Health secretary failed to reveal severity of NHS mail blunder that ‘put patients’ lives at risk’
Tory Health Secretary Jeremy Hunt has come under fire after it emerged he knew that a botched mail delivery service had reportedly endangered the lives of hundreds of patients but kept it to himself
It was revealed in February by the Guardian newspaper that private company NHS Shared Business Services (SBS), which is partly owned by the Department of Health, failed to process a bulk of letters that included cancer diagnoses, blood test results and details of treatment.

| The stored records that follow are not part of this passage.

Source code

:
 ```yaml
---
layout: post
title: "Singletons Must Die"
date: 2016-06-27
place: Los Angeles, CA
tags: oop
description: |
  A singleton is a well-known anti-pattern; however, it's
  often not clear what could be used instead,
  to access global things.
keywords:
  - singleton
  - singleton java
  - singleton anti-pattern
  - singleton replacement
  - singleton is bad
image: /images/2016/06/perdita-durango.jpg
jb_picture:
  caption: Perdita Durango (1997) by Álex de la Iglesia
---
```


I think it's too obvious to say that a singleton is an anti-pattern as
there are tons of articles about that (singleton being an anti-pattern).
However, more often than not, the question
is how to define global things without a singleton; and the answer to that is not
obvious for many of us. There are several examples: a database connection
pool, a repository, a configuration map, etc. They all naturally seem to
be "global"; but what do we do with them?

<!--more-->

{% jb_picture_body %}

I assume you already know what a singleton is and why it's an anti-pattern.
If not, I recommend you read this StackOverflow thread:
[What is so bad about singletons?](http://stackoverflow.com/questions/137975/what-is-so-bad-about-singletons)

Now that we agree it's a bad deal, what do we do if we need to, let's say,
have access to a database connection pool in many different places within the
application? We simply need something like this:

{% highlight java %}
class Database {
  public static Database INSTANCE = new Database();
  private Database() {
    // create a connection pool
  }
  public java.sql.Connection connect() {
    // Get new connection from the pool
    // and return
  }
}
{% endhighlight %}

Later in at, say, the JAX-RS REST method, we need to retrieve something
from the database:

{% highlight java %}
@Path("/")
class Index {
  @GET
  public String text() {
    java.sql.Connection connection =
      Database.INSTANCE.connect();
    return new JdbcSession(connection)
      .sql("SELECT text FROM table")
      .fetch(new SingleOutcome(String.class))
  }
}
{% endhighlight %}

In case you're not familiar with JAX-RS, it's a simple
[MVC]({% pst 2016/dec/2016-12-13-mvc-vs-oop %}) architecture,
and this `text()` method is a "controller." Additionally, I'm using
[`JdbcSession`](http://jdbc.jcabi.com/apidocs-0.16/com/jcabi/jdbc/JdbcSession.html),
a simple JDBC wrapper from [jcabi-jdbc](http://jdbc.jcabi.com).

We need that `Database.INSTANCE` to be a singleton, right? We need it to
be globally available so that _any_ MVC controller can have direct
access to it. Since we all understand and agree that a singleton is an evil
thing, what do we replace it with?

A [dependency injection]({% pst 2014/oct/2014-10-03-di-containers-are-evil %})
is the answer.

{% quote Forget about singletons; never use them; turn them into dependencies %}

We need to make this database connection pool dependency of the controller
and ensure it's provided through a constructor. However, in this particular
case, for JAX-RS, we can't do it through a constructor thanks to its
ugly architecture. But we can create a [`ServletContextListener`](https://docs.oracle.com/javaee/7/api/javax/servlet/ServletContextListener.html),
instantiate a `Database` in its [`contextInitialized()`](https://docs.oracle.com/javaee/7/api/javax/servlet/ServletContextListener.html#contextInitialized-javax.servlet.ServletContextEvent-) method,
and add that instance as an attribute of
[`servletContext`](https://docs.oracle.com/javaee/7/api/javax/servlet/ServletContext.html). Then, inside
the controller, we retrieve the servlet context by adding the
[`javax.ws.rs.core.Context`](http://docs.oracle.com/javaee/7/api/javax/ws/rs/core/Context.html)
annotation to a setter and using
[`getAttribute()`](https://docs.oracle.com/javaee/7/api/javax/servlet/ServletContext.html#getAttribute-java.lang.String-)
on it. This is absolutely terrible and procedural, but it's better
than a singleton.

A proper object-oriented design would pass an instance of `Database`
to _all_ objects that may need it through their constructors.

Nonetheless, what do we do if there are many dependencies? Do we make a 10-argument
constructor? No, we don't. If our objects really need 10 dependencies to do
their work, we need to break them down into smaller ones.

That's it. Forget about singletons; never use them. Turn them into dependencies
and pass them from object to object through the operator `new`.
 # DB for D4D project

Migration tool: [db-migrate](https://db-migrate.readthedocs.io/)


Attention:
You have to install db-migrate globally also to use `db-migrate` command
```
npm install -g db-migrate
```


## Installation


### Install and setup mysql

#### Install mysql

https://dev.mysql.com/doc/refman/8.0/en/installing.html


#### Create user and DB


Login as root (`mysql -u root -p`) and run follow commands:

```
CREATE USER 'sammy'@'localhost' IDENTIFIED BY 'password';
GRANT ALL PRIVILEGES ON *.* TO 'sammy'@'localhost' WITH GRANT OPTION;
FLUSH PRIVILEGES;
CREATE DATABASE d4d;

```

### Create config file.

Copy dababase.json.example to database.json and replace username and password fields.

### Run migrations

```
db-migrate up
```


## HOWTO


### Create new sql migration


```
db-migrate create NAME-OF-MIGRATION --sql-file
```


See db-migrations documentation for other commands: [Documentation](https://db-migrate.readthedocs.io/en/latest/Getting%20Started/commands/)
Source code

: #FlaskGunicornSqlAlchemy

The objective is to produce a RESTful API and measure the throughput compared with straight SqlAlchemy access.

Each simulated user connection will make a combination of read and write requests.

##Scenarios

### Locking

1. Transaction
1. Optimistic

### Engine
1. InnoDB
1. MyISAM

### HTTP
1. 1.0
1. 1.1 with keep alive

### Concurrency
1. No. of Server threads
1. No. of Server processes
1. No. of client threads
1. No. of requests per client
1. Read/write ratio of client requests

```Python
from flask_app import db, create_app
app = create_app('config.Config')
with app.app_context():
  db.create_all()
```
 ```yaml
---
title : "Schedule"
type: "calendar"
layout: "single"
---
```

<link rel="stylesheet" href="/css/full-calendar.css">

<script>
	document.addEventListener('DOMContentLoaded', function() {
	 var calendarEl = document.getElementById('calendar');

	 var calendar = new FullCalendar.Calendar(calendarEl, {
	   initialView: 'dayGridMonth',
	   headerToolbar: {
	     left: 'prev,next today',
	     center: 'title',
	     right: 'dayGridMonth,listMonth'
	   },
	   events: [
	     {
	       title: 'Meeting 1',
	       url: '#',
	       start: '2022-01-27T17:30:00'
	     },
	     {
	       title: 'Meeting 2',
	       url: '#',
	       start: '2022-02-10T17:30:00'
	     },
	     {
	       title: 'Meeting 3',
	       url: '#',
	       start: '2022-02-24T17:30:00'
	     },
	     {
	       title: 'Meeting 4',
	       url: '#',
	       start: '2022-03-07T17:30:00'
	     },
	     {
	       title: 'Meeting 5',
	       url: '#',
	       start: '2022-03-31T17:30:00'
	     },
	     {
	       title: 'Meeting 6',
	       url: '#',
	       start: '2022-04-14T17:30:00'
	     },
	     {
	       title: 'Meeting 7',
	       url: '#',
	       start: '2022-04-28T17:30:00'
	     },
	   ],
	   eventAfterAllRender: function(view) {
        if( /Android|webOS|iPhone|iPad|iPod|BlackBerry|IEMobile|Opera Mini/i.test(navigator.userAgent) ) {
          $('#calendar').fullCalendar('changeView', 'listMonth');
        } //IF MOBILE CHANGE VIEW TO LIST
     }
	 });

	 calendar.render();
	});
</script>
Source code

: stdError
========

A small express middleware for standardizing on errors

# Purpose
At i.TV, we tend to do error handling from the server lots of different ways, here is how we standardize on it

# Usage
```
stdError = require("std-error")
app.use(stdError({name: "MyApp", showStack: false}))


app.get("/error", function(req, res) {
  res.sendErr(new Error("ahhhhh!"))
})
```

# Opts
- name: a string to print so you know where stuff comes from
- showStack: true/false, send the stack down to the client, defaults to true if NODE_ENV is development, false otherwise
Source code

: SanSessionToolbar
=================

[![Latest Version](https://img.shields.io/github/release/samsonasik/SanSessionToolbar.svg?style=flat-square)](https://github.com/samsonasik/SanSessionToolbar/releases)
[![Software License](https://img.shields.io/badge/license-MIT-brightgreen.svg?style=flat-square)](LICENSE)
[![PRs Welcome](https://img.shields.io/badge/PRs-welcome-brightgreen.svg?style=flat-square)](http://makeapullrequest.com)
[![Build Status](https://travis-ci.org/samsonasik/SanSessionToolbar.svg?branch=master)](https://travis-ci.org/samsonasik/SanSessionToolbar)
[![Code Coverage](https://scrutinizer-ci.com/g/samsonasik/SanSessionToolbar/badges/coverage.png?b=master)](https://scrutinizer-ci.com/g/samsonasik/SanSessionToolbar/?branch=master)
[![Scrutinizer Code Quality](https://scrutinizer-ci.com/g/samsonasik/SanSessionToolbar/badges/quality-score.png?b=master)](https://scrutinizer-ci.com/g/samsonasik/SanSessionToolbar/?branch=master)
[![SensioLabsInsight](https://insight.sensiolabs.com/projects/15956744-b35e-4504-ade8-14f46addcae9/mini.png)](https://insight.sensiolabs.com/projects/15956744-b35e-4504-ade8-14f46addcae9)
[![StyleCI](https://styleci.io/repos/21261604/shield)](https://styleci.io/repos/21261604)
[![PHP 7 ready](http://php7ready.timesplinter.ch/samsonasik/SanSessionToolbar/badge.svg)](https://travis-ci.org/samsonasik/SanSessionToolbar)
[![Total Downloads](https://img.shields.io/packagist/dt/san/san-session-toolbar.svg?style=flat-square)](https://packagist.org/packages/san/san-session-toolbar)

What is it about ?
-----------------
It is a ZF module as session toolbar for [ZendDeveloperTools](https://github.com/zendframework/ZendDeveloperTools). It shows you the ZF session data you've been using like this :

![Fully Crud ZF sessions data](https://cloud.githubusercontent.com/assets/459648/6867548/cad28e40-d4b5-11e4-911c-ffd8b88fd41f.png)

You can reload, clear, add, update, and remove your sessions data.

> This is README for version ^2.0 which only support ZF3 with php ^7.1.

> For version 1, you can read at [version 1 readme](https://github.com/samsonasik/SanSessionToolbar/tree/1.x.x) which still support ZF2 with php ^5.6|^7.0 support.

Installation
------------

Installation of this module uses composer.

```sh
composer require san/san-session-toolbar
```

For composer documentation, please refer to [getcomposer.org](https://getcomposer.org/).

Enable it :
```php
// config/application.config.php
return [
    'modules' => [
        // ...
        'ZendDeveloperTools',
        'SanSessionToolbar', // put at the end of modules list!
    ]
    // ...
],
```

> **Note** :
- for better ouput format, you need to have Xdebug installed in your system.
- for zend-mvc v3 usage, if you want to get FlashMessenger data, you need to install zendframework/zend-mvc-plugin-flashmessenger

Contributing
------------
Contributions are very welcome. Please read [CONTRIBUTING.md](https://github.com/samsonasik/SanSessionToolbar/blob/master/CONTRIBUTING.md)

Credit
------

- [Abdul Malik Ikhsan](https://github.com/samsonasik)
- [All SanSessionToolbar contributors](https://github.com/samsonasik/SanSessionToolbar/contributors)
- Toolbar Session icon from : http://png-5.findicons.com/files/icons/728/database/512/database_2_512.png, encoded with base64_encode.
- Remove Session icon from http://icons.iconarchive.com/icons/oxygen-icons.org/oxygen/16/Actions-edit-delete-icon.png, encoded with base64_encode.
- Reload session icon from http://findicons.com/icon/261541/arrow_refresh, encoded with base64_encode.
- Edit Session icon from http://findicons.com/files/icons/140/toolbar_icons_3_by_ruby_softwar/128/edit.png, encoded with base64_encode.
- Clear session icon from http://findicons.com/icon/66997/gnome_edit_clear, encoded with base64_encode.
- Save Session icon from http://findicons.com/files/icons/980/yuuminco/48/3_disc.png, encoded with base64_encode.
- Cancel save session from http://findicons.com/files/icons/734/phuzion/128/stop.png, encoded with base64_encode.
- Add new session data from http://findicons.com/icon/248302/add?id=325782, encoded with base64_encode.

The National Audit Office (NAO), which is responsible for investigating what has been dubbed a “colossal blunder,” published a report stating Hunt had “decided not to alert Parliament or the public” until March 2016, despite the extent of the crisis being known since December 2015.
Because of Hunt’s close business ties with NHS SBS, the audit suggested “there is a conflict of interest between the secretary of state’s responsibility for the health service as a whole and his position as an NHS SBS shareholder.”
Of the 709,000 items that went missing between 2011 and 2016, up to 1,788 are cases of patients who may have been harmed. The NAO expects that figure to rise when GPs finish reviewing the one-third of cases left.
The NAO claimed senior managers at NHS SBS were aware of the scale of the mishap since 2014, but that they failed to put a plan in place to tackle the crisis.
“It is a disgrace that this service failed so badly that patient care was being compromised,” said Dr Richard Vautrey, deputy chair of the British Medical Association’s GPs committee, according to the Guardian.
“Patients will rightly be angry that this private company, contracted by the NHS, has failed practices and patients to such an extent.”
Shadow Health Secretary Jonathan Ashworth said the blunder is a “total scandal.”
“For a company partly owned by the Department of Health and a private company to fail to deliver half a million NHS letters, many of which contained information critical to patient care, is astonishing.
“There remain over 1,700 incidents of possible patient harm unaccounted for,” he said, according to the paper.
“This is a staggering catalogue of mistakes on this government’s watch.”
A Department of Health spokeswoman shrugged off the accusations.
“As the NAO report highlights, patient safety has been our first priority and no cases of harm have been identified to date,” she said.
“Alongside NHS England, we have been very mindful of appropriate transparency while working to make sure this does not happen again.
“Last year, the health secretary updated Parliament and the Public Accounts Committee was informed.”
Concerted efforts to analyze content from the missing correspondence and ultimately deliver it to GPs has so far cost £6.6 million (US$8.4 million).